Provided by Alberta.ca

Government has worked with the Alberta School Boards Association, the College of Alberta School Superintendents, the Alberta Teachers’ Association and the Association of Independent Schools & Colleges of Alberta to identify how to continue teacher-directed learning for students across Alberta.

This approach was developed with a focus on the safety of staff and students, ensuring resources continue to flow to the education system and providing boards with the flexibility required to meet the unique needs of their students.

“It is important that Albertans know that we are all working towards the same goal – to provide the best possible learning situation for our students during this very challenging and unprecedented time.” Adriana LaGrange, Minister of Education said.

Continuity of student learning and content delivery

For all kindergarten to Grade 12 students, school authorities will offer at-home learning opportunities, either through online means or through other accommodations, such as course packages and telephone check-ins.

Government expects that every student, regardless of their geographic location or socioeconomic status, will continue to learn while in-school classes across the province are cancelled.

This includes students in public, separate, Francophone, charter and independent schools, and Indigenous students attending provincial schools.

To identify what content needs to be delivered, teachers will evaluate curricular outcomes that have not yet been covered, prioritize remaining outcomes based on what is manageable for students working from home, and will plan specific tasks and projects for students.

Content delivery for each grade is broken down as follows:

Kindergarten – Grade 3

  • Education content will focus on language/literacy and mathematics/numeracy outcomes of the provincial curriculum.
  • Teachers will assign an average of five hours of work per student per week, and will be expected to work with their students and parents on the delivery of these materials.

Grades 4-6

  • Education content will continue to focus on language/literacy and mathematics/numeracy outcomes, and there will be opportunity to incorporate science and social studies outcomes through cross-curricular learning.
  • Teachers will assign an average of five hours of work per student per week, and will be expected to work with their students and parents on the delivery of these materials.

Grades 7-9

  • Education content will focus on core mathematics, language/literacy, science and social studies curriculum outcomes.
  • Teachers will assign an average of 10 hours of work per student per week, and will be expected to work with their students and parents on the delivery of these materials.

Grades 10-12

  • Education content will focus on specified and core courses required for high school graduation requirements, including language (English, French and French language arts), social studies, mathematics, biology, chemistry and physics.
  • Content from other courses will be delivered where possible, and accommodations for students unable to complete courses are in place.
  • Teachers will assign an average of 3 hours of work per course per week, and will be expected to work with their students and parents on the delivery of these materials.

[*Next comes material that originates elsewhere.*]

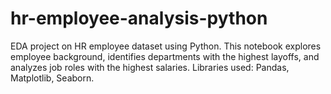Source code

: # hr-employee-analysis-python
EDA project on HR employee dataset using Python.   This notebook explores employee background, identifies departments with the highest layoffs, and analyzes job roles with the highest salaries.   Libraries used: Pandas, Matplotlib, Seaborn.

Grade progression and report cards

Every student will receive final grades and will receive a report card, appropriate to their grade level. Teachers will be responsible for assessing a student’s progress and assigning a final grade.

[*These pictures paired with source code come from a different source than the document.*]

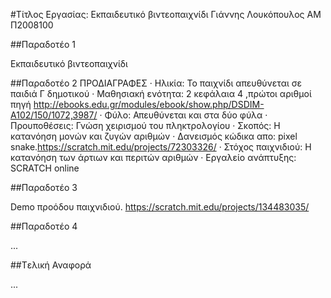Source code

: ﻿#Τίτλος Εργασίας: Εκπαιδευτικό βιντεοπαιχνίδι
Γιάννης Λουκόπουλος
ΑΜ Π2008100

##Παραδοτέο 1

Εκπαιδευτικό βιντεοπαιχνίδι

##Παραδοτέο 2
ΠΡΟΔΙΑΓΡΑΦΕΣ
 ·	Ηλικία: Το παιχνίδι απευθύνεται σε παιδιά Γ  δημοτικού
 ·	Μαθησιακή ενότητα: 2 κεφάλαια 4 ,πρώτοι αριθμοί πηγή http://ebooks.edu.gr/modules/ebook/show.php/DSDIM-A102/150/1072,3987/
 ·	Φύλο: Απευθύνεται και στα δύο φύλα
 ·	Προυποθέσεις: Γνώση χειρισμού του πληκτρολογίου
 ·	Σκοπός: Η κατανόηση μονών και ζυγών αριθμών
 · Δανεισμός κώδικα απο: pixel snake.https://scratch.mit.edu/projects/72303326/
 ·	Στόχος παιχνιδιού: Η κατανόηση των άρτιων και περιτών αριθμών
 ·	Εργαλείο ανάπτυξης: SCRATCH online

##Παραδοτέο 3

Demo προόδου παιχνιδιού. https://scratch.mit.edu/projects/134483035/

##Παραδοτέο 4

...

##Tελική Αναφορά

...
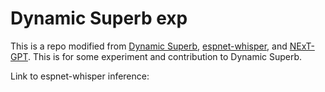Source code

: # Dynamic Superb exp

This is a repo modified from [Dynamic Superb](https://github.com/dynamic-superb/dynamic-superb.git), [espnet-whisper](https://github.com/dynamic-superb/espnet-whisper.git), and [NExT-GPT](https://github.com/NExT-GPT/NExT-GPT).
This is for some experiment and contribution to Dynamic Superb.

Link to espnet-whisper inference: [](espnet-whisper/egs2/dynamic_superb)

School authorities have committed to ensuring parents are consulted and kept informed of how assessment will be determined in this unique circumstance. All students who were on track to progress to the next grade will.

Where possible, schools will work with high school students to complete their courses to the best of their ability, providing a final mark and awarding credits.

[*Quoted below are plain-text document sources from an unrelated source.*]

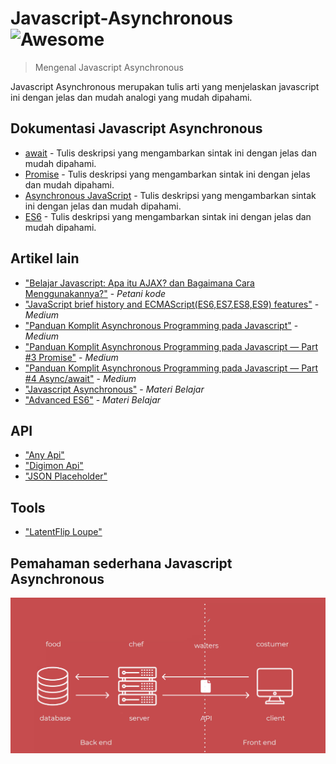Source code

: # Javascript-Asynchronous ![Awesome](https://cdn.rawgit.com/sindresorhus/awesome/d7305f38d29fed78fa85652e3a63e154dd8e8829/media/badge.svg)

> Mengenal Javascript Asynchronous

Javascript Asynchronous merupakan tulis arti yang menjelaskan javascript ini dengan jelas dan mudah analogi yang mudah dipahami.

## Dokumentasi Javascript Asynchronous

- [await](https://developer.mozilla.org/en-US/docs/Web/JavaScript/Reference/Operators/await) - Tulis deskripsi yang mengambarkan sintak ini dengan jelas dan mudah dipahami.
- [Promise](https://developer.mozilla.org/en-US/docs/Web/JavaScript/Reference/Global_Objects/Promise) - Tulis deskripsi yang mengambarkan sintak ini dengan jelas dan mudah dipahami.
- [Asynchronous JavaScript](https://developer.mozilla.org/en-US/docs/Learn/JavaScript/Asynchronous) - Tulis deskripsi yang mengambarkan sintak ini dengan jelas dan mudah dipahami.
- [ES6](https://www.w3schools.com/js/js_es6.asp) - Tulis deskripsi yang mengambarkan sintak ini dengan jelas dan mudah dipahami.




## Artikel lain

- ["Belajar Javascript: Apa itu AJAX? dan Bagaimana Cara Menggunakannya?"](https://www.petanikode.com/javascript-ajax/) - _Petani kode_
- ["JavaScript brief history and ECMAScript(ES6,ES7,ES8,ES9) features"](https://medium.com/@madasamy/javascript-brief-history-and-ecmascript-es6-es7-es8-features-673973394df4) - _Medium_
- ["Panduan Komplit Asynchronous Programming pada Javascript"](https://medium.com/coderupa/panduan-komplit-asynchronous-programming-pada-javascript-part-1-fca22279c056) - _Medium_
- ["Panduan Komplit Asynchronous Programming pada Javascript — Part #3 Promise"](https://medium.com/coderupa/panduan-komplit-asynchronous-programming-pada-javascript-part-3-promise-819ce5d8b3c) - _Medium_
- ["Panduan Komplit Asynchronous Programming pada Javascript — Part #4 Async/await"](https://medium.com/coderupa/panduan-komplit-asynchronous-programming-pada-javascript-part-4-async-await-fc504c344238) - _Medium_
- ["Javascript Asynchronous"](https://studentutac-my.sharepoint.com/:p:/r/personal/041214065_ecampus_ut_ac_id/_layouts/15/Doc.aspx?sourcedoc=%7B33010157-8ECB-4ECA-8445-C7CE287FF990%7D&file=Javascript%20-%20Asynchronous.pptx&action=edit&mobileredirect=true) - _Materi Belajar_
- ["Advanced ES6"](https://studentutac-my.sharepoint.com/:p:/r/personal/041214065_ecampus_ut_ac_id/_layouts/15/Doc.aspx?sourcedoc=%7B9630E678-84FB-460A-8A55-7AFC0D5DC202%7D&file=Advanced%20ES6.pptx&action=edit&mobileredirect=true) - _Materi Belajar_

## API

- ["Any Api"](https://any-api.com/) 
- ["Digimon Api"](https://digimon-api.vercel.app/) 
- ["JSON Placeholder"](https://jsonplaceholder.typicode.com/) 


## Tools
- ["LatentFlip Loupe"](http://latentflip.com/loupe/) 


## Pemahaman sederhana Javascript Asynchronous
![](demo.png)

If a student is unable to complete a course that would have allowed them to progress to the next grade, principals have the ability to award credits to ensure student progression.

High school diploma criteria

Students on track to receive 100 or more credits will still be eligible to graduate and receive a high school diploma.

Principals have the ability to award up to 15 credits to students in Grade 12 whose program has been negatively impacted by class cancellations.

For any courses that are started, schools will complete them with the student to the best of their ability, provide a final mark and award credits.

If the student is unable to complete a course that would have led them to achieving a high school diploma, such as a work experience or a career and technology studies course, principals have the ability to award credits to ensure the student graduates.

Provincial assessments

All Grade 6 and 9 provincial achievement tests and Grade 12 diploma exams are cancelled. Under special circumstances, students can request to write a diploma exam. Students wishing to do so should speak to their teacher and school administrator.